Version control, source control, total control

When assisting companies with their development process the topic of version control inevitably comes up. While developers have very strong opinions about version control, project leads are often ambivalent about the subject, even though they should not be. Simply put, Git is an open-source, distributed version control system that makes it possible for software development teams to each maintain local copies of a project's codebase. 

As with any other facet of a project, it is vital that project leads understand how a change in version control techniques affects the dynamics and the extra work that may result. In Part 1 of the article series, we will "flip the script" and interrogate Git's implications to the team and overall organization from an interpersonal perspective. If we do not understand the full implications of something we are doing, we could unwittingly create obstacles for ourselves and others.

 

Source control is a complex subject, especially as it relates to Git. A good place to begin is to introduce some key concepts and terminology and review what excites your developers about a proposed move to Git (or why they may be dreading the switch). 
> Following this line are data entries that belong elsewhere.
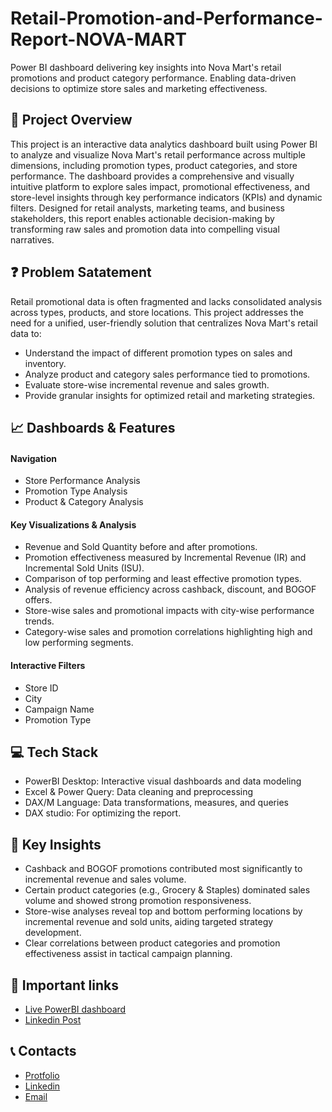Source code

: # Retail-Promotion-and-Performance-Report-NOVA-MART
Power BI dashboard delivering key insights into Nova Mart's retail promotions and product category performance. Enabling data-driven decisions to optimize store sales and marketing effectiveness.

## 🧾 Project Overview
This project is an interactive data analytics dashboard built using Power BI to analyze and visualize Nova Mart's retail performance across multiple dimensions, including promotion types, product categories, and store performance. The dashboard provides a comprehensive and visually intuitive platform to explore sales impact, promotional effectiveness, and store-level insights through key performance indicators (KPIs) and dynamic filters.
Designed for retail analysts, marketing teams, and business stakeholders, this report enables actionable decision-making by transforming raw sales and promotion data into compelling visual narratives.

## ❓ Problem Satatement
Retail promotional data is often fragmented and lacks consolidated analysis across types, products, and store locations. This project addresses the need for a unified, user-friendly solution that centralizes Nova Mart's retail data to:
- Understand the impact of different promotion types on sales and inventory.
- Analyze product and category sales performance tied to promotions.
- Evaluate store-wise incremental revenue and sales growth.
- Provide granular insights for optimized retail and marketing strategies.

## 📈 Dashboards & Features
#### Navigation
- Store Performance Analysis 
- Promotion Type Analysis
- Product & Category Analysis
#### Key Visualizations & Analysis
- Revenue and Sold Quantity before and after promotions.
- Promotion effectiveness measured by Incremental Revenue (IR) and Incremental Sold Units (ISU).
- Comparison of top performing and least effective promotion types.
- Analysis of revenue efficiency across cashback, discount, and BOGOF offers.
- Store-wise sales and promotional impacts with city-wise performance trends.
- Category-wise sales and promotion correlations highlighting high and low performing segments.
#### Interactive Filters
- Store ID
- City
- Campaign Name
- Promotion Type

## 💻 Tech Stack
- PowerBI Desktop: Interactive visual dashboards and data modeling
- Excel & Power Query: Data cleaning and preprocessing
- DAX/M Language: Data transformations, measures, and queries
- DAX studio: For optimizing the report.

## 🔑 Key Insights
- Cashback and BOGOF promotions contributed most significantly to incremental revenue and sales volume.
- Certain product categories (e.g., Grocery & Staples) dominated sales volume and showed strong promotion responsiveness.
- Store-wise analyses reveal top and bottom performing locations by incremental revenue and sold units, aiding targeted strategy development.
- Clear correlations between product categories and promotion effectiveness assist in tactical campaign planning.

## 🔗 Important links
- [Live PowerBI dashboard](https://app.powerbi.com/view?r=eyJrIjoiOWMwMjgwNTQtNjA2ZC00MWM5LTllMDctMzgxYWI0MTY0YzgwIiwidCI6ImM2ZTU0OWIzLTVmNDUtNDAzMi1hYWU5LWQ0MjQ0ZGM1YjJjNCJ9)
- [Linkedin Post]()

## 📞 Contacts
- [Protfolio](https://codebasics.io/portfolio/Suraj-Kant)
- [Linkedin](https://www.linkedin.com/in/surajkant9/)
- [Email](mailto:surajkant264@gmail.com)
  • Version control: Any system that tracks how things change from one edition to another. Modern versions of MS Word® technically have version control, since it can show you how versions change over time. Good version control can display who did the edits, what edits were done, and can retrieve old versions on command.
  • Source control: This term usually means version control for source code, but it is often used interchangeably with version control. This article will continue that pattern, but please note that the distinction may be important to your work.  For example, version control of architecture drawing files looks nothing like source code version control (like Git).
  • Commit: A chunk of work registered to source control. It need not be entire files; most good source control will detect changes in already existing files. The implications of what happens to registered work depend on the source control being used.
  • Branch: A named sequential group of commits. As someone does their work, they will add their commits to one or more branches. The top of the branch is representative of the current state of the work for that branch.  A team will agree upon a central, "canonical" branch to base new work off and track accepted finished work.  Tradition dictates that this branch be called "master" or "main", but it can be called anything.
  • Merge: Combines the work of two or more branches. Most source control will merge the work together so it is representative of both branches, though sometimes it needs help determining how things should look.  If two branches touch the same part of a file in different ways, a dreaded merge conflict results. Merge conflicts need manual human intervention to determine how the merge will ultimately result.  Some file types cannot be merged, and version control will make you choose one of the versions.
  • Checkout: Declares to version control, "I want to use this branch now." Git is more flexible than other solutions in this regard. Git is unique in that it allows users to check out any identifiable location, file, or even repos, but checking out a branch is the default assumed usage.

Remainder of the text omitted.